• Data:
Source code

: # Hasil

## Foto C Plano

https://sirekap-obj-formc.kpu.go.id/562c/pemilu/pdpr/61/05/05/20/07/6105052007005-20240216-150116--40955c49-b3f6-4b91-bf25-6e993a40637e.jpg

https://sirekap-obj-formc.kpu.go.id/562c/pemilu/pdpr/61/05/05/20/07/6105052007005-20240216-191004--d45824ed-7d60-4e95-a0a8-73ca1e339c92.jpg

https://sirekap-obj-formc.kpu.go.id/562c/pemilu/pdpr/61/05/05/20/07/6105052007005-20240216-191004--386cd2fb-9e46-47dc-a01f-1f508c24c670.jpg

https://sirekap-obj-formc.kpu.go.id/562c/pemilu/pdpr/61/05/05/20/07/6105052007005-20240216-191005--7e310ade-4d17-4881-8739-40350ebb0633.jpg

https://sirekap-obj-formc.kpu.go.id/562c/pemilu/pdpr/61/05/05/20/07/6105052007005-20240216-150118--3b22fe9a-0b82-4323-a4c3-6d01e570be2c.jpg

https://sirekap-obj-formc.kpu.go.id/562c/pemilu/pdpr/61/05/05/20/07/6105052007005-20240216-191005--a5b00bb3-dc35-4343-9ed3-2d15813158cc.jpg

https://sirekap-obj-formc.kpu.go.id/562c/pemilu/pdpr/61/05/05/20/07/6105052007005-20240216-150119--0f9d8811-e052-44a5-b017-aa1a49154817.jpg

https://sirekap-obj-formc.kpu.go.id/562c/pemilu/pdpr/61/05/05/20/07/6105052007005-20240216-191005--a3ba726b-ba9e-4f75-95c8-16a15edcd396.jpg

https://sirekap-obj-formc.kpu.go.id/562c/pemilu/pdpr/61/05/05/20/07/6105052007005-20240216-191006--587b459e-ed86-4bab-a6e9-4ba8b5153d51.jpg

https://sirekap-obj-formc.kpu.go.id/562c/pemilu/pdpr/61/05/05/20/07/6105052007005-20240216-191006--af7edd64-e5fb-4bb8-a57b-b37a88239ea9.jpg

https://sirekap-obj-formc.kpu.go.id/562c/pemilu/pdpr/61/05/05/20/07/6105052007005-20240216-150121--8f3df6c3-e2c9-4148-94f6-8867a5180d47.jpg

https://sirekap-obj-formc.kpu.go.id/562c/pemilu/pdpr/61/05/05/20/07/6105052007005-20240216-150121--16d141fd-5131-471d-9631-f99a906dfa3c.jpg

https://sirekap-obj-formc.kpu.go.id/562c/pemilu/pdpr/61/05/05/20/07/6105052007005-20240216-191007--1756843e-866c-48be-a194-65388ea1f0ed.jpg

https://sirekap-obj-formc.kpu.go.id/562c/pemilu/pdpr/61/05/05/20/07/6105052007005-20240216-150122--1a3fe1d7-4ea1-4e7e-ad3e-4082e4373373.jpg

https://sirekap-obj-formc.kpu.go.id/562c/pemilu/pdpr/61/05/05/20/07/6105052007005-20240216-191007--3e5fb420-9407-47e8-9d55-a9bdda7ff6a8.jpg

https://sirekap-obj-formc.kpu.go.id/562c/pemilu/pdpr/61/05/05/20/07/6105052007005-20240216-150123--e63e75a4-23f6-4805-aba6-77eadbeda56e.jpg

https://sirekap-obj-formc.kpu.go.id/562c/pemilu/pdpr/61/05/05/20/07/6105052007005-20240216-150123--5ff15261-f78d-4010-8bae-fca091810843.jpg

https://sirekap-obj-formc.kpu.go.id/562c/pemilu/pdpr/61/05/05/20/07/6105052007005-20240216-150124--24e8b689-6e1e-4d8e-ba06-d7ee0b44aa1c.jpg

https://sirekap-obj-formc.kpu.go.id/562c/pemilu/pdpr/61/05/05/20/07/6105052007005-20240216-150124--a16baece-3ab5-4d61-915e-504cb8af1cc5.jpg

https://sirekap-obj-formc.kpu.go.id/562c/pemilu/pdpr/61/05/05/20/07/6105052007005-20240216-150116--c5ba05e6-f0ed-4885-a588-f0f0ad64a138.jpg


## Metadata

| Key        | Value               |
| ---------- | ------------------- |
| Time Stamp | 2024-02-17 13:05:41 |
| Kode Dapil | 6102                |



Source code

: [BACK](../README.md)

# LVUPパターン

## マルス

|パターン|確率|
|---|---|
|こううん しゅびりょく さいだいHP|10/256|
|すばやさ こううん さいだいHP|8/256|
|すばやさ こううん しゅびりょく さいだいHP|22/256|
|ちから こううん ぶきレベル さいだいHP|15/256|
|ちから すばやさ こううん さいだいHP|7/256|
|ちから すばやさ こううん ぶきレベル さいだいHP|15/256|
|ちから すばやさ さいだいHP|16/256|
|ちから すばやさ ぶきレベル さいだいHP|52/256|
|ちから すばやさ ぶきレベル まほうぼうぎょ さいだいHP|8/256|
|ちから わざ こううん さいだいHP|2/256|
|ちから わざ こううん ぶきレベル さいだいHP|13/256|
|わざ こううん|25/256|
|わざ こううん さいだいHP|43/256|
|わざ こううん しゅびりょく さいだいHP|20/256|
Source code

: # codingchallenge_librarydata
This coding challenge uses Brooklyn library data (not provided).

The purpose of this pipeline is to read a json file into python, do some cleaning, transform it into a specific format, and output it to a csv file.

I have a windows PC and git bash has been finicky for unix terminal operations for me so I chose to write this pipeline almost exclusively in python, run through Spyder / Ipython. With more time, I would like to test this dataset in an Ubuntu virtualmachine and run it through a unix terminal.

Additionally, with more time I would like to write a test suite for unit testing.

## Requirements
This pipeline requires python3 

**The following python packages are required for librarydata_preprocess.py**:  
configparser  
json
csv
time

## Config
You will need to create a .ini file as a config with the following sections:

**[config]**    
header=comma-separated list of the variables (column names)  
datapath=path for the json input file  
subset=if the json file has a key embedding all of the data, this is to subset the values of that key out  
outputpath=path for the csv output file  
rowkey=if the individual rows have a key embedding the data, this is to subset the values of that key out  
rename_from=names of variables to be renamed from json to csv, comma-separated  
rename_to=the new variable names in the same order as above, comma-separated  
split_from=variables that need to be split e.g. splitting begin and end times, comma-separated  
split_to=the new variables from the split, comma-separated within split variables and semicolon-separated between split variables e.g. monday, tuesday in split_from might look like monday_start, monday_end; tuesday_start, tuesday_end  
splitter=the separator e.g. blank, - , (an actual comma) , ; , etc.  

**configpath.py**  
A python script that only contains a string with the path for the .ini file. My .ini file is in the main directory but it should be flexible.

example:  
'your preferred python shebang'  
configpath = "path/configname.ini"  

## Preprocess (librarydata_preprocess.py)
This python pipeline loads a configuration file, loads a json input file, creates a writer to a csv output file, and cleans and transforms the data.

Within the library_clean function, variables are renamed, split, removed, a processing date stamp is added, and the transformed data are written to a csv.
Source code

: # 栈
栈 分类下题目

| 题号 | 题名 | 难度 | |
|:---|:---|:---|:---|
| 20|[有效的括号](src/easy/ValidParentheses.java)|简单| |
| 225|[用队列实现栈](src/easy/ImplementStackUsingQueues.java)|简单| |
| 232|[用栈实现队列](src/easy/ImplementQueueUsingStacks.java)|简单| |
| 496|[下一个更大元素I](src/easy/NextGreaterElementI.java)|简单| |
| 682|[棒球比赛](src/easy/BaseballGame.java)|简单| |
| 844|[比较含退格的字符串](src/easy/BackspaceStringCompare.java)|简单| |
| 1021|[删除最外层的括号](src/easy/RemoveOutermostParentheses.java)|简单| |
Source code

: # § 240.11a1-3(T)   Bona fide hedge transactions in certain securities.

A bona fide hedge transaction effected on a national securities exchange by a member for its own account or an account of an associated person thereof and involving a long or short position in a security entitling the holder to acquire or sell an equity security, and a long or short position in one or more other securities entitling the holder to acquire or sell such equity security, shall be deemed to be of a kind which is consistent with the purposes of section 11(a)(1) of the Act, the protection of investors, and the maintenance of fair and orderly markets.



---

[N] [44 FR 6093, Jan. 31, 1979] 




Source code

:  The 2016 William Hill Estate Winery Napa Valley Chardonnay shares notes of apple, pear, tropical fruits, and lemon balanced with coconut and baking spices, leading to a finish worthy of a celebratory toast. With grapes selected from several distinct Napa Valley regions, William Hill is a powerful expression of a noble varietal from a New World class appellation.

• Work required: Go through the listing above and write out exactly the lines starting with the one holding "こううん しゅびりょく さいだいHP|22/256|" and running through the one holding "The purpose of", ends included, and no others.

• Response to this task:
|すばやさ こううん しゅびりょく さいだいHP|22/256|
|ちから こううん ぶきレベル さいだいHP|15/256|
|ちから すばやさ こううん さいだいHP|7/256|
|ちから すばやさ こううん ぶきレベル さいだいHP|15/256|
|ちから すばやさ さいだいHP|16/256|
|ちから すばやさ ぶきレベル さいだいHP|52/256|
|ちから すばやさ ぶきレベル まほうぼうぎょ さいだいHP|8/256|
|ちから わざ こううん さいだいHP|2/256|
|ちから わざ こううん ぶきレベル さいだいHP|13/256|
|わざ こううん|25/256|
|わざ こううん さいだいHP|43/256|
|わざ こううん しゅびりょく さいだいHP|20/256|
Source code

: # codingchallenge_librarydata
This coding challenge uses Brooklyn library data (not provided).

The purpose of this pipeline is to read a json file into python, do some cleaning, transform it into a specific format, and output it to a csv file.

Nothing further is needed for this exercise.